*PROBLEM TO WORK ON*. Look through the material below for "information". Copy every line that contains it.

=== THE DATA ===

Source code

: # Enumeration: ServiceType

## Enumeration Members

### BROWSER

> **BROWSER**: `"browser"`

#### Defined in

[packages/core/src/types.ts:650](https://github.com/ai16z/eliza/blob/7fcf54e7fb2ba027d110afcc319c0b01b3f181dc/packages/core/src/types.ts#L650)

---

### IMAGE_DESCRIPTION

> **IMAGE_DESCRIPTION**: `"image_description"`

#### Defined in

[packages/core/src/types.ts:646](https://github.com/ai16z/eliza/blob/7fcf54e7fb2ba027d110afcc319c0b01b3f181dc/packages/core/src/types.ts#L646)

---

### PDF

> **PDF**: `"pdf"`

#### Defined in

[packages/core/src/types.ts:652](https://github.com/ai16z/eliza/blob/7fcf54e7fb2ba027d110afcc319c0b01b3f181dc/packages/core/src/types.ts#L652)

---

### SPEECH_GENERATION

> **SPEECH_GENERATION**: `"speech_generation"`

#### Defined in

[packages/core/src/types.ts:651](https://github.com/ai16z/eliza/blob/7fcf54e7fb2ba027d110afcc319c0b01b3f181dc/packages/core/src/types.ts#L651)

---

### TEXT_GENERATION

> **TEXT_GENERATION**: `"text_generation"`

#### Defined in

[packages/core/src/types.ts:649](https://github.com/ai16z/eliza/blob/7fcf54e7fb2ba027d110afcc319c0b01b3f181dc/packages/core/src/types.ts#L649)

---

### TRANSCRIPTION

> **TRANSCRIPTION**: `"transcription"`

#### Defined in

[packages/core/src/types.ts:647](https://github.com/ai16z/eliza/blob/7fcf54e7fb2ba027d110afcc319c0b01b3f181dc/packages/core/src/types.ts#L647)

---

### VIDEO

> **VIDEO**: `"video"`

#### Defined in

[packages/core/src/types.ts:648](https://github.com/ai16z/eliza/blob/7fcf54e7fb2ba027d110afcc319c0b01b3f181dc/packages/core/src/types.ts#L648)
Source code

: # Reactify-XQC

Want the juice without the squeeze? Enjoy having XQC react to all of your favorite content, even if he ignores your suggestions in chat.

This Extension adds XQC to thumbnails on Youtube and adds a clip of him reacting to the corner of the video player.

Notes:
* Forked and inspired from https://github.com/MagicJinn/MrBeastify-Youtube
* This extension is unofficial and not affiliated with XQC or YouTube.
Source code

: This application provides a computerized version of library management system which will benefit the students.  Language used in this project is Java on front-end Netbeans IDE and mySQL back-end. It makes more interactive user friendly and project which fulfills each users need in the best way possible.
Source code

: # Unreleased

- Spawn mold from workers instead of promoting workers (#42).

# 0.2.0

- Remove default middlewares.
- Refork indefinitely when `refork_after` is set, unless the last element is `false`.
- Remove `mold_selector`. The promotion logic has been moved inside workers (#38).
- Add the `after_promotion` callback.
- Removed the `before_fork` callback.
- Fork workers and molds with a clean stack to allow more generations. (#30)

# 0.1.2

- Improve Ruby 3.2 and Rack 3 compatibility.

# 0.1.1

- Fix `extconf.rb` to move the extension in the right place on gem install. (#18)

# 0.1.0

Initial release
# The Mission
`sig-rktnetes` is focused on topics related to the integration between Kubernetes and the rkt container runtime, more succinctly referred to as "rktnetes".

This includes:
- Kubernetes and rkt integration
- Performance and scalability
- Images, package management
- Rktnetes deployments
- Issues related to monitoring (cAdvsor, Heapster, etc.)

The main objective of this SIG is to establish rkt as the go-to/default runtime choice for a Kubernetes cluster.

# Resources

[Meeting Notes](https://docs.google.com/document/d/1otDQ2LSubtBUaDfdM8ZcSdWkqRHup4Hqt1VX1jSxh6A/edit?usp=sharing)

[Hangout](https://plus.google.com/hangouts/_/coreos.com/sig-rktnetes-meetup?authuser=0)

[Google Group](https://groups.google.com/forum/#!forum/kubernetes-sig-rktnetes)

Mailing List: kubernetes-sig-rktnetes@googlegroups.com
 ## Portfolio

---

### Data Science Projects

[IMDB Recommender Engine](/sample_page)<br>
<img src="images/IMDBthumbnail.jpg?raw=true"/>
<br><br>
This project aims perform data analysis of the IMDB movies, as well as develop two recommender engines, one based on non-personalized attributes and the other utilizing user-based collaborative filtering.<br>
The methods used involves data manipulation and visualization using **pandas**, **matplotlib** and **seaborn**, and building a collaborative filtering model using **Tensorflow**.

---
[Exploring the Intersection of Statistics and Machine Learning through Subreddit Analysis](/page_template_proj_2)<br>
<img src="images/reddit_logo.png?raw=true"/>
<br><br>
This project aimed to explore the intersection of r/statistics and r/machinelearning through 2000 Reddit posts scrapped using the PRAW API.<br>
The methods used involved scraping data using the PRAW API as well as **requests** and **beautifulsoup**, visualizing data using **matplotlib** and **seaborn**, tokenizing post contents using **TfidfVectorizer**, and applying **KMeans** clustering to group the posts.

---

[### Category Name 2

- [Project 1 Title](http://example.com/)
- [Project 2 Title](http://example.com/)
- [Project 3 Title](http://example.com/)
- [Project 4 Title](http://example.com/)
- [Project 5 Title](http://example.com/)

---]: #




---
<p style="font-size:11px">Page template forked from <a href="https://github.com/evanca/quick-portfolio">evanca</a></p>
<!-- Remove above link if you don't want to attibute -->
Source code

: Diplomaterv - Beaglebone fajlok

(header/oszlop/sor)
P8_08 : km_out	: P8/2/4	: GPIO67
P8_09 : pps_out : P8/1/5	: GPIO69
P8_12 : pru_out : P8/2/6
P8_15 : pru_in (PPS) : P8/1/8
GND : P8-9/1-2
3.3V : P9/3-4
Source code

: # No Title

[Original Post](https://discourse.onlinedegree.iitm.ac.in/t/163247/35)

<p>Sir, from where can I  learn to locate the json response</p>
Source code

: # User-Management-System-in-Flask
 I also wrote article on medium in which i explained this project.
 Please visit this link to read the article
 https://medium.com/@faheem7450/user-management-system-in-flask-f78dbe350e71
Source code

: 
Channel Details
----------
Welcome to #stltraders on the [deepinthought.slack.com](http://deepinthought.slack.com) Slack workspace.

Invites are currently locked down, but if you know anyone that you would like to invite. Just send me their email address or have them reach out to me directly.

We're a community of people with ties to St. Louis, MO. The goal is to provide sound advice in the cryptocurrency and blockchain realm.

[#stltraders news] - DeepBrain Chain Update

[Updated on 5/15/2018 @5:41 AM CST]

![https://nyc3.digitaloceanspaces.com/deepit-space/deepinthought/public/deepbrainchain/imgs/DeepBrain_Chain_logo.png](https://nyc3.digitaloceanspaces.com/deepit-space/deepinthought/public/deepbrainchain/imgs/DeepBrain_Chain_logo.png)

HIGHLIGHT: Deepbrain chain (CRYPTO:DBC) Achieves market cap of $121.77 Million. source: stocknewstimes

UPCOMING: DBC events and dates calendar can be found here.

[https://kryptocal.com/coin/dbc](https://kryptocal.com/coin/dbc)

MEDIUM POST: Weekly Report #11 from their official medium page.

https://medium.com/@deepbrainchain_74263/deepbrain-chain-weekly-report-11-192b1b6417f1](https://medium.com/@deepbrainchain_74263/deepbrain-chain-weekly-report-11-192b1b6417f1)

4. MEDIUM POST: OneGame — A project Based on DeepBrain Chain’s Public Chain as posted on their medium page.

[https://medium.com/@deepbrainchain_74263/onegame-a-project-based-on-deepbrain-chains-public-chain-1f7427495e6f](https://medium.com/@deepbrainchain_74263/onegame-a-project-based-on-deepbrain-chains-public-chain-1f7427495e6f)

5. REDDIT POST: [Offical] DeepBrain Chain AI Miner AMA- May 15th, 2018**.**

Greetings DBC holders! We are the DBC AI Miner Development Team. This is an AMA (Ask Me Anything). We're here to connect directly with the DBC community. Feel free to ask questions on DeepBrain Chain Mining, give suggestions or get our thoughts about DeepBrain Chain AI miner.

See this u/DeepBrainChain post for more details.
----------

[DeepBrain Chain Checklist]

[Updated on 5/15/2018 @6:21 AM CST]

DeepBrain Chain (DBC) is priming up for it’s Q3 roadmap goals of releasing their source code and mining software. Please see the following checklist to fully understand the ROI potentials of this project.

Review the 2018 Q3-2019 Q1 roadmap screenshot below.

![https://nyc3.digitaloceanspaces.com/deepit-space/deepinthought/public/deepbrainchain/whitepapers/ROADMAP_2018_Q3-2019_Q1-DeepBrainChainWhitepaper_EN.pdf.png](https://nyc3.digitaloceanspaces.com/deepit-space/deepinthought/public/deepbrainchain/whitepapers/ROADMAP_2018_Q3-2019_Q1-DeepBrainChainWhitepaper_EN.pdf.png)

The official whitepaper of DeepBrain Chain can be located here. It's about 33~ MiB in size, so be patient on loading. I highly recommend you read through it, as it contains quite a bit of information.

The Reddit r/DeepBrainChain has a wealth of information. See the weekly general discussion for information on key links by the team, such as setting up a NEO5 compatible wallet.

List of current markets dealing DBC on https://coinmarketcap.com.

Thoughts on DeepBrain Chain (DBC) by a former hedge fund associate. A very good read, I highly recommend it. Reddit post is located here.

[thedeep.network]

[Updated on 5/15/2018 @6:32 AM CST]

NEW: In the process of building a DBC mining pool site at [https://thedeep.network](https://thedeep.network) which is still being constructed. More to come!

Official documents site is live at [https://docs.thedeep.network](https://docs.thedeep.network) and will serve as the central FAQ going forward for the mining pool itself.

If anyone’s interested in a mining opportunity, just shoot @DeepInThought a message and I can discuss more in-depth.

===

*RESPONSE TO THE TASK*.
The official whitepaper of DeepBrain Chain can be located here. It's about 33~ MiB in size, so be patient on loading. I highly recommend you read through it, as it contains quite a bit of information.
The Reddit r/DeepBrainChain has a wealth of information. See the weekly general discussion for information on key links by the team, such as setting up a NEO5 compatible wallet.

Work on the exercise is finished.